1967 aviation accident in Peru

A Faucett Perú operated domestic scheduled Lima–Huánuco–Tingo Maria passenger flight, operated with a Douglas C-54, crashed on 8 December 1967 against a mountain at Cordillera de Carpish. All 66 passengers and 6 crew members aboard were killed.

==Accident details==
The Douglas C-54 operated by Faucett Perú was on 8 December 1967 a domestic scheduled passenger flight from Lima via Huánuco to Tingo Maria. The involved aircraft involved had made its first flight in 1944 and had registration: OB-R-148 and MSN: 10284. From Lima there were 65 people on board: 60 passengers and 5 crew members. All people on board were Peruvian citizens except for three Italian citizens and two Belgian citizens. After Huánuco there were 72 people on board: 66 passengers and 6 crew members.
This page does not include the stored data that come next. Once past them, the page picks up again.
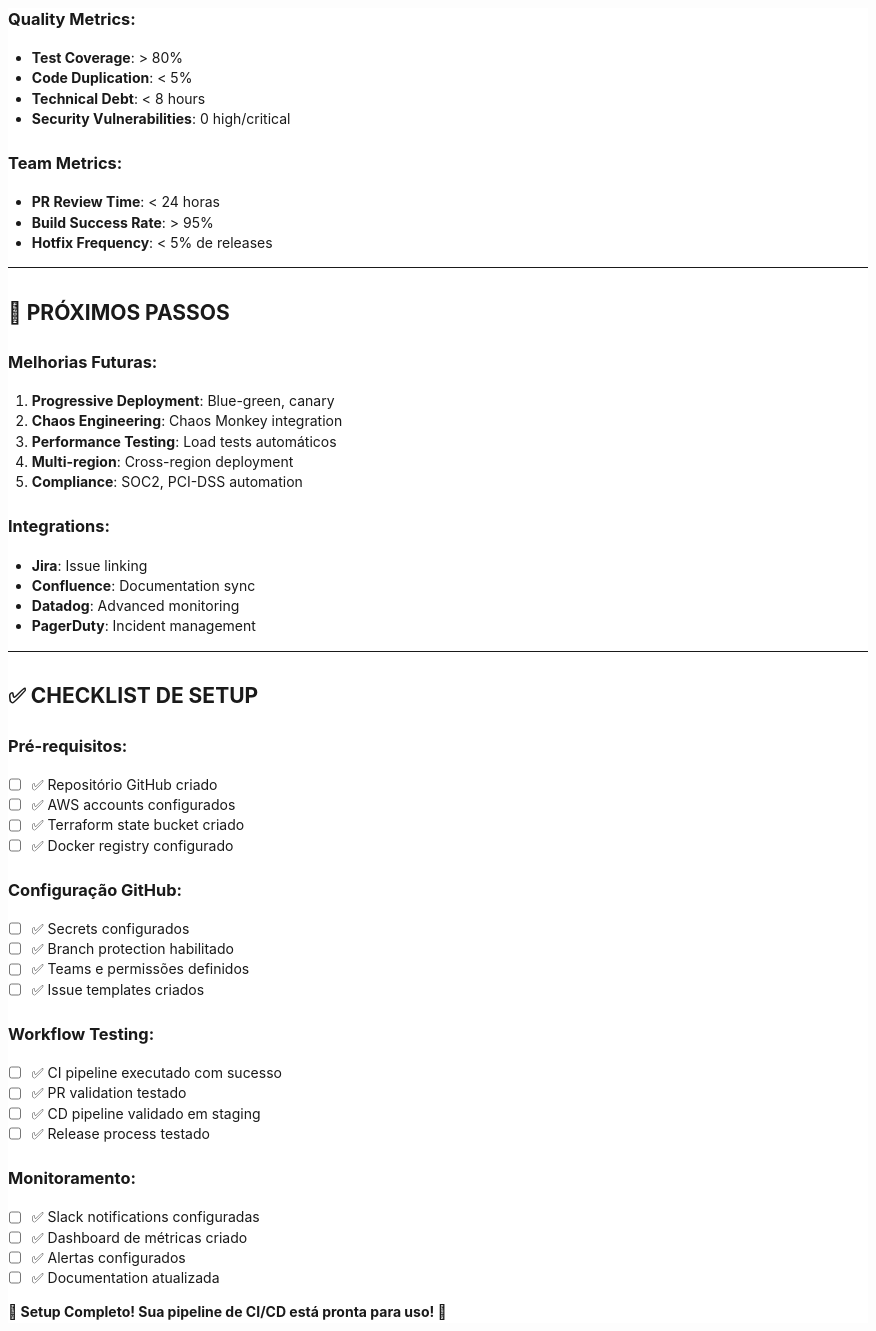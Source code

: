 ### **Quality Metrics:**
- **Test Coverage**: > 80%
- **Code Duplication**: < 5%
- **Technical Debt**: < 8 hours
- **Security Vulnerabilities**: 0 high/critical

### **Team Metrics:**
- **PR Review Time**: < 24 horas
- **Build Success Rate**: > 95%
- **Hotfix Frequency**: < 5% de releases

---

## 🎯 **PRÓXIMOS PASSOS**

### **Melhorias Futuras:**
1. **Progressive Deployment**: Blue-green, canary
2. **Chaos Engineering**: Chaos Monkey integration
3. **Performance Testing**: Load tests automáticos
4. **Multi-region**: Cross-region deployment
5. **Compliance**: SOC2, PCI-DSS automation

### **Integrations:**
- **Jira**: Issue linking
- **Confluence**: Documentation sync
- **Datadog**: Advanced monitoring
- **PagerDuty**: Incident management

---

## ✅ **CHECKLIST DE SETUP**

### **Pré-requisitos:**
- [ ] ✅ Repositório GitHub criado
- [ ] ✅ AWS accounts configurados
- [ ] ✅ Terraform state bucket criado
- [ ] ✅ Docker registry configurado

### **Configuração GitHub:**
- [ ] ✅ Secrets configurados
- [ ] ✅ Branch protection habilitado
- [ ] ✅ Teams e permissões definidos
- [ ] ✅ Issue templates criados

### **Workflow Testing:**
- [ ] ✅ CI pipeline executado com sucesso
- [ ] ✅ PR validation testado
- [ ] ✅ CD pipeline validado em staging
- [ ] ✅ Release process testado

### **Monitoramento:**
- [ ] ✅ Slack notifications configuradas  
- [ ] ✅ Dashboard de métricas criado
- [ ] ✅ Alertas configurados
- [ ] ✅ Documentation atualizada

**🎉 Setup Completo! Sua pipeline de CI/CD está pronta para uso! 🚀**
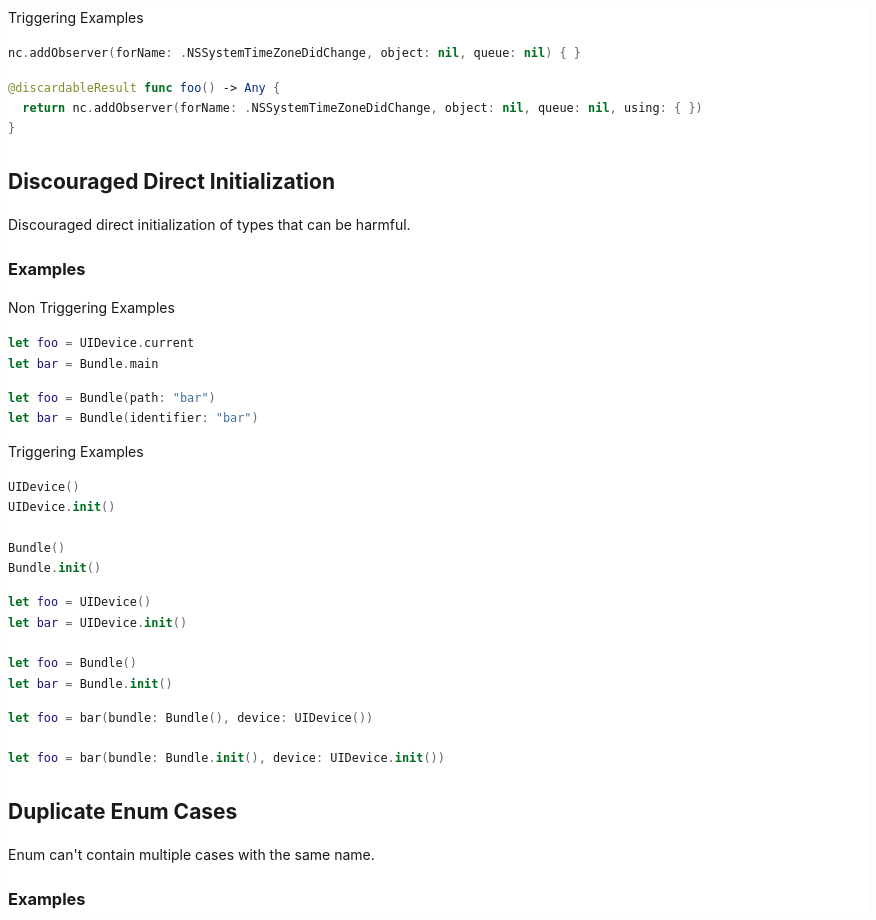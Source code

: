 Triggering Examples

```swift
nc.addObserver(forName: .NSSystemTimeZoneDidChange, object: nil, queue: nil) { }
```
```swift
@discardableResult func foo() -> Any {
  return nc.addObserver(forName: .NSSystemTimeZoneDidChange, object: nil, queue: nil, using: { })
}
```

## Discouraged Direct Initialization

Discouraged direct initialization of types that can be harmful.

### Examples

Non Triggering Examples

```swift
let foo = UIDevice.current
let bar = Bundle.main
```
```swift
let foo = Bundle(path: "bar")
let bar = Bundle(identifier: "bar")
```

Triggering Examples

```swift
UIDevice()
UIDevice.init()

Bundle()
Bundle.init()
```
```swift
let foo = UIDevice()
let bar = UIDevice.init()

let foo = Bundle()
let bar = Bundle.init()
```
```swift
let foo = bar(bundle: Bundle(), device: UIDevice())

let foo = bar(bundle: Bundle.init(), device: UIDevice.init())
```

## Duplicate Enum Cases

Enum can't contain multiple cases with the same name.

### Examples
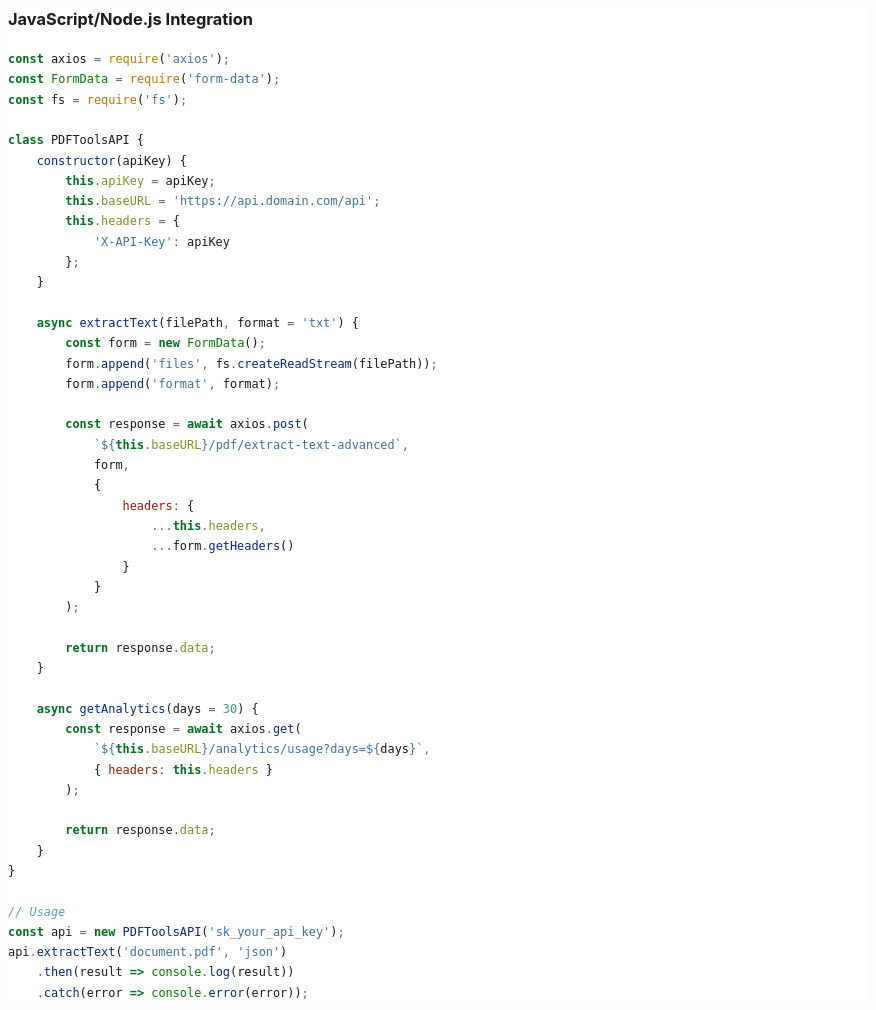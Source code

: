 ### JavaScript/Node.js Integration

```javascript
const axios = require('axios');
const FormData = require('form-data');
const fs = require('fs');

class PDFToolsAPI {
    constructor(apiKey) {
        this.apiKey = apiKey;
        this.baseURL = 'https://api.domain.com/api';
        this.headers = {
            'X-API-Key': apiKey
        };
    }

    async extractText(filePath, format = 'txt') {
        const form = new FormData();
        form.append('files', fs.createReadStream(filePath));
        form.append('format', format);

        const response = await axios.post(
            `${this.baseURL}/pdf/extract-text-advanced`,
            form,
            {
                headers: {
                    ...this.headers,
                    ...form.getHeaders()
                }
            }
        );

        return response.data;
    }

    async getAnalytics(days = 30) {
        const response = await axios.get(
            `${this.baseURL}/analytics/usage?days=${days}`,
            { headers: this.headers }
        );

        return response.data;
    }
}

// Usage
const api = new PDFToolsAPI('sk_your_api_key');
api.extractText('document.pdf', 'json')
    .then(result => console.log(result))
    .catch(error => console.error(error));
```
After a short stopover in Huánuco, the airplane crashed at 12:00 near at the eastern slope near the top of a 3300 metres high mountain at Cordillera de Carpish in the Andes. The burning wreckage tumbled 3,000 feet below the summit. The crash occurred within 100 metres of the highway between Lima and Tingo Maria. Motorists and police officers went to the crash site. They tried to rescue people from the airplane but could not save any lives. All 72 people on board were killed. By the time that rescuers arrived at the scene, they found that looters from Huánuco had taken clothes, money, rings and other possessions from the bodies of the victims.

It is assumed that due to the clouds the pilot did not see the mountain in time and crashed.